At the Keep the Heat On benefit auction last week, Susan Messinger told the story behind a solo wooden canoe her husband John had made to help raise funds for the nonprofit organization. Holding a poster for the canoe was Valerie Scarborough. (Photo by Donna Rhodes) (click for larger version)
January 23, 2019PLYMOUTH – The theme of this year's Keep the Heat On fundraising dinner and auction was "Under the Sea" and the overflow crowd that attended last Wednesday evening's event was over the moon about the wide array of food that was served, along with the numerous items up for bid.
Keep the Heat On is a nonprofit organization serving residents of 15 towns in the Pemi-Baker Region through assistance with fuel costs, whether that be gas, oil, propane, wood pellets, coal or cord wood. Established 14 years ago by the Plymouth Area Democrats and partnered with the Plymouth Area Community Closet, they have raised more than $470,000 to meet those needs over the years.
"We provide 125 gallons of fuel per family once each winter. Imagine if we had resources to provide even more," said KTHO Chair Martha Richards, who served as emcee for the night.
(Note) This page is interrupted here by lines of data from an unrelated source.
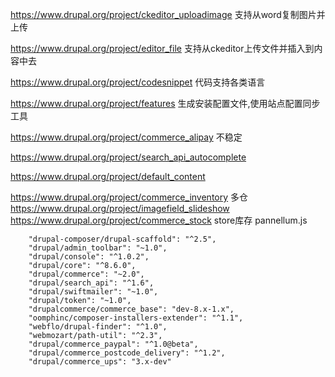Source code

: https://www.drupal.org/project/ckeditor_uploadimage 支持从word复制图片并上传

https://www.drupal.org/project/editor_file  支持从ckeditor上传文件并插入到内容中去

https://www.drupal.org/project/codesnippet 代码支持各类语言

https://www.drupal.org/project/features  生成安装配置文件,使用站点配置同步工具

https://www.drupal.org/project/commerce_alipay 不稳定

https://www.drupal.org/project/search_api_autocomplete

https://www.drupal.org/project/default_content 

https://www.drupal.org/project/commerce_inventory 多仓
https://www.drupal.org/project/imagefield_slideshow
https://www.drupal.org/project/commerce_stock store库存
pannellum.js


        "drupal-composer/drupal-scaffold": "^2.5",
        "drupal/admin_toolbar": "~1.0",
        "drupal/console": "^1.0.2",
        "drupal/core": "^8.6.0",
        "drupal/commerce": "~2.0",
        "drupal/search_api": "^1.6",
        "drupal/swiftmailer": "~1.0",
        "drupal/token": "~1.0",
        "drupalcommerce/commerce_base": "dev-8.x-1.x",
        "oomphinc/composer-installers-extender": "^1.1",
        "webflo/drupal-finder": "^1.0",
        "webmozart/path-util": "^2.3",
        "drupal/commerce_paypal": "^1.0@beta",
        "drupal/commerce_postcode_delivery": "^1.2",
        "drupal/commerce_ups": "3.x-dev"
The goal for this year's fundraiser was $55,000, but before the evening even got underway, Richards was pleased to note they had already received more than $40,000 in ticket sales and donations.
That was good news for the organization, which has already received 78-percent of last winter's total requests for assistance, with many more cold days yet to come.
Helping to boost this year's coffers was a silent auction filled with all types of local art and craftsmanship as well as gift cards to area resorts, recreation areas and restaurants.
As people wrote down their bids, they were entertained by local pianist David Lockwood and enjoyed hor d'oeuvres served by members of Plymouth Regional High School's National Honor Society.
Raffle tickets were also on sale for other great prizes like a case of Rattlesnake Pale Ale from Squam Brewing, a hand-quilted throw from Sherry Sinclair, and an original framed pastel painting by Bill Haust.
Terry Dautcher conducted the live auction with nine other exciting items up for grabs that night. There was a bird tour of the Lakes Region to kick off the bidding, followed by two separate two-day stays in either a cabin or a guest cottage on Squam Lake; an oil painting by Cam Sinclair; a three course dinner for four by Chef Wavell Fogelman; an original Annette Mitchell block print; a three-day getaway in Nantucket; and an African Safari for two that had a minimum bid of $2,500.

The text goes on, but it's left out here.